Wash’s father always smoked cigarettes. His wife, Louanne, would always flip her towel at him when she caught Hoban (good, family name) standing in front of the house smoking as she went to hang up the laundry.
“Those things’ll kill you,” she’d say tartly.
“I’m gonna die anyway, Louannie dear,” he’d tell her. “Figure I may’s well smoke while I can.”
“’S enough smoke ‘round here, way I see it,” Louanne would grumble, but she always let him. Sometimes Wash would sit on his daddy’s knee, and listen to Hoban the Elder tell stories about things-sometimes wars, sometimes bloody, sometimes dirty. Hoban figured that Wash would learn about those things eventually, and it may as well be sooner than later.
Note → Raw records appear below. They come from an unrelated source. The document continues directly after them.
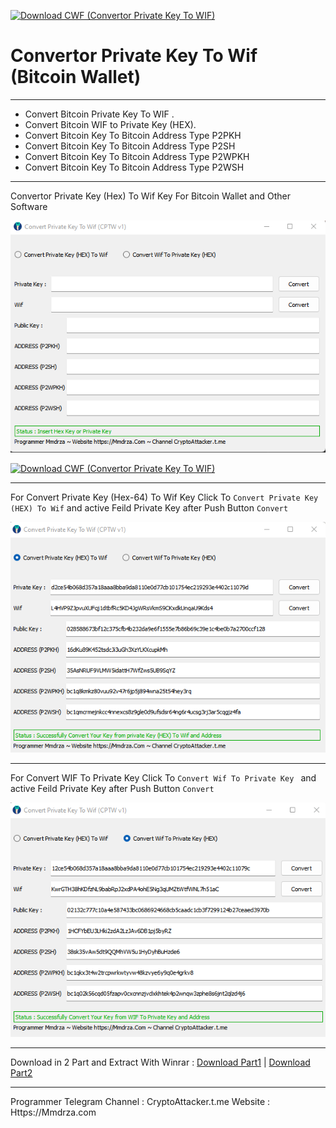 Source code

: [![Download CWF (Convertor Private Key To WIF)](https://img.shields.io/sourceforge/dt/cwf-convertor-privatekeytowif.svg)](https://sourceforge.net/projects/cwf-convertor-privatekeytowif/files/latest/download)
# Convertor Private Key To Wif (Bitcoin Wallet)
---
- Convert Bitcoin Private Key To WIF .
- Convert Bitcoin WIF to Private Key (HEX).
- Convert Bitcoin Key To Bitcoin Address Type P2PKH
- Convert Bitcoin Key To Bitcoin Address Type P2SH
- Convert Bitcoin Key To Bitcoin Address Type P2WPKH
- Convert Bitcoin Key To Bitcoin Address Type P2WSH
---

Convertor Private Key (Hex) To Wif Key For Bitcoin Wallet and Other Software

![Convertor Private Key To Wif](https://raw.githubusercontent.com/Pymmdrza/CWF_Convertor-WIF/mainx/screen1.png)

[![Download CWF (Convertor Private Key To WIF)](https://a.fsdn.com/con/app/sf-download-button)](https://sourceforge.net/projects/cwf-convertor-privatekeytowif/files/latest/download)

---
For Convert Private Key (Hex-64) To Wif Key Click To `Convert Private Key (HEX) To Wif` and active Feild Private Key after Push Button `Convert`

![Convertor Private Key To Wif](https://raw.githubusercontent.com/Pymmdrza/CWF_Convertor-WIF/mainx/screen2.png)

---

For Convert WIF To Private Key Click To `Convert Wif To Private Key ` and active Feild Private Key after Push Button `Convert`

![Convertor Private Key To Wif](https://raw.githubusercontent.com/Pymmdrza/CWF_Convertor-WIF/mainx/screen3.png)

---

Download in 2 Part and Extract With Winrar : [Download Part1](https://github.com/Pymmdrza/CWF_Convertor-WIF/blob/mainx/CWF.part1.rar) | [Download Part2](https://github.com/Pymmdrza/CWF_Convertor-WIF/blob/mainx/CWF.part2.rar)

---

Programmer Telegram Channel : CryptoAttacker.t.me
Website : Https://Mmdrza.com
“Never smoke, Wash,” he’d say, pointing at his son with the cigarette. “Louannie’s right, the planet’s got enough smog as is.”
Hoban died of lung cancer, to nobody’s real surprise. They knew it was coming for months, as soon as Hoban’s breathing started to sound like Little Louanne’s rattles, but when the time came Hoban wanted to see his grandchildren one last time. Veronica wouldn’t do it-said she couldn’t-so Wash did, holding Little Louanne and his nephew Hoban close to his chest when he took them into the dark beige room.
“Little Lou,” Hoban the Third said, holding the baby girl to him. “And Hoban-Hoban the Fifth.” The fifth Hoban was older than Little Louanne, a toddler who could stand on his own, spit out words sometimes if he was feeling active.
“Kay?” Hoban the Fifth asked his grandfather concernedly.
Hoban the Third smiled. “Everythin’s gonna be okay, Hoban.” He patted the young boy’s hand awkwardly. “Hoban,” he said, looking for Wash.
Wash stepped forward. “Which?” he asked, smiling weakly.
Hoban the Third smiled wider. “The only Hoban who’d ask me that question,” he answered. “Here-take my little Louannie, will you?” Wash took her, and held her close. “Get off the planet, son,” rasped his father. “For god’s sake, see some real stars in your life.”
Wash smiled to keep from crying. “I will, Dad.”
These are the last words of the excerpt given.